Transcribe the records verbatim, images excluded.

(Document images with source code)
== Segment start ==

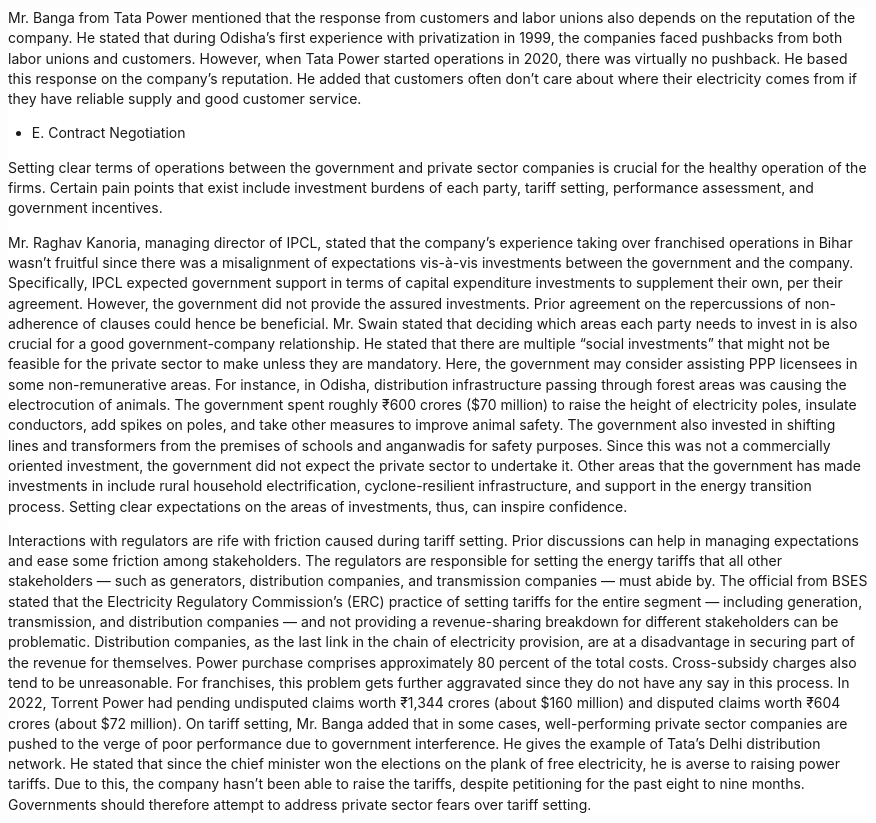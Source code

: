 Mr. Banga from Tata Power mentioned that the response from customers and labor unions also depends on the reputation of the company. He stated that during Odisha’s first experience with privatization in 1999, the companies faced pushbacks from both labor unions and customers. However, when Tata Power started operations in 2020, there was virtually no pushback. He based this response on the company’s reputation. He added that customers often don’t care about where their electricity comes from if they have reliable supply and good customer service.

- E. Contract Negotiation

Setting clear terms of operations between the government and private sector companies is crucial for the healthy operation of the firms. Certain pain points that exist include investment burdens of each party, tariff setting, performance assessment, and government incentives.

Mr. Raghav Kanoria, managing director of IPCL, stated that the company’s experience taking over franchised operations in Bihar wasn’t fruitful since there was a misalignment of expectations vis-à-vis investments between the government and the company. Specifically, IPCL expected government support in terms of capital expenditure investments to supplement their own, per their agreement. However, the government did not provide the assured investments. Prior agreement on the repercussions of non-adherence of clauses could hence be beneficial. Mr. Swain stated that deciding which areas each party needs to invest in is also crucial for a good government-company relationship. He stated that there are multiple “social investments” that might not be feasible for the private sector to make unless they are mandatory. Here, the government may consider assisting PPP licensees in some non-remunerative areas. For instance, in Odisha, distribution infrastructure passing through forest areas was causing the electrocution of animals. The government spent roughly ₹600 crores ($70 million) to raise the height of electricity poles, insulate conductors, add spikes on poles, and take other measures to improve animal safety. The government also invested in shifting lines and transformers from the premises of schools and anganwadis for safety purposes. Since this was not a commercially oriented investment, the government did not expect the private sector to undertake it. Other areas that the government has made investments in include rural household electrification, cyclone-resilient infrastructure, and support in the energy transition process. Setting clear expectations on the areas of investments, thus, can inspire confidence.

Interactions with regulators are rife with friction caused during tariff setting. Prior discussions can help in managing expectations and ease some friction among stakeholders. The regulators are responsible for setting the energy tariffs that all other stakeholders — such as generators, distribution companies, and transmission companies — must abide by. The official from BSES stated that the Electricity Regulatory Commission’s (ERC) practice of setting tariffs for the entire segment — including generation, transmission, and distribution companies — and not providing a revenue-sharing breakdown for different stakeholders can be problematic. Distribution companies, as the last link in the chain of electricity provision, are at a disadvantage in securing part of the revenue for themselves. Power purchase comprises approximately 80 percent of the total costs. Cross-subsidy charges also tend to be unreasonable. For franchises, this problem gets further aggravated since they do not have any say in this process. In 2022, Torrent Power had pending undisputed claims worth ₹1,344 crores (about $160 million) and disputed claims worth ₹604 crores (about $72 million). On tariff setting, Mr. Banga added that in some cases, well-performing private sector companies are pushed to the verge of poor performance due to government interference. He gives the example of Tata’s Delhi distribution network. He stated that since the chief minister won the elections on the plank of free electricity, he is averse to raising power tariffs. Due to this, the company hasn’t been able to raise the tariffs, despite petitioning for the past eight to nine months. Governments should therefore attempt to address private sector fears over tariff setting.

== Segment end ==

ANSWER BELOW:
Source code

: Mr. Banga from Tata Power mentioned that the response from customers and labor unions also depends on the reputation of the company. He stated that during Odisha’s first experience with privatization in 1999, the companies faced pushbacks from both labor unions and customers. However, when Tata Power started operations in 2020, there was virtually no pushback. He based this response on the company’s reputation. He added that customers often don’t care about where their electricity comes from if they have reliable supply and good customer service.

- E. Contract Negotiation

Setting clear terms of operations between the government and private sector companies is crucial for the healthy operation of the firms. Certain pain points that exist include investment burdens of each party, tariff setting, performance assessment, and government incentives.

Mr. Raghav Kanoria, managing director of IPCL, stated that the company’s experience taking over franchised operations in Bihar wasn’t fruitful since there was a misalignment of expectations vis-à-vis investments between the government and the company. Specifically, IPCL expected government support in terms of capital expenditure investments to supplement their own, per their agreement. However, the government did not provide the assured investments. Prior agreement on the repercussions of non-adherence of clauses could hence be beneficial. Mr. Swain stated that deciding which areas each party needs to invest in is also crucial for a good government-company relationship. He stated that there are multiple “social investments” that might not be feasible for the private sector to make unless they are mandatory. Here, the government may consider assisting PPP licensees in some non-remunerative areas. For instance, in Odisha, distribution infrastructure passing through forest areas was causing the electrocution of animals. The government spent roughly ₹600 crores ($70 million) to raise the height of electricity poles, insulate conductors, add spikes on poles, and take other measures to improve animal safety. The government also invested in shifting lines and transformers from the premises of schools and anganwadis for safety purposes. Since this was not a commercially oriented investment, the government did not expect the private sector to undertake it. Other areas that the government has made investments in include rural household electrification, cyclone-resilient infrastructure, and support in the energy transition process. Setting clear expectations on the areas of investments, thus, can inspire confidence.

Interactions with regulators are rife with friction caused during tariff setting. Prior discussions can help in managing expectations and ease some friction among stakeholders. The regulators are responsible for setting the energy tariffs that all other stakeholders — such as generators, distribution companies, and transmission companies — must abide by. The official from BSES stated that the Electricity Regulatory Commission’s (ERC) practice of setting tariffs for the entire segment — including generation, transmission, and distribution companies — and not providing a revenue-sharing breakdown for different stakeholders can be problematic. Distribution companies, as the last link in the chain of electricity provision, are at a disadvantage in securing part of the revenue for themselves. Power purchase comprises approximately 80 percent of the total costs. Cross-subsidy charges also tend to be unreasonable. For franchises, this problem gets further aggravated since they do not have any say in this process. In 2022, Torrent Power had pending undisputed claims worth ₹1,344 crores (about $160 million) and disputed claims worth ₹604 crores (about $72 million). On tariff setting, Mr. Banga added that in some cases, well-performing private sector companies are pushed to the verge of poor performance due to government interference. He gives the example of Tata’s Delhi distribution network. He stated that since the chief minister won the elections on the plank of free electricity, he is averse to raising power tariffs. Due to this, the company hasn’t been able to raise the tariffs, despite petitioning for the past eight to nine months. Governments should therefore attempt to address private sector fears over tariff setting.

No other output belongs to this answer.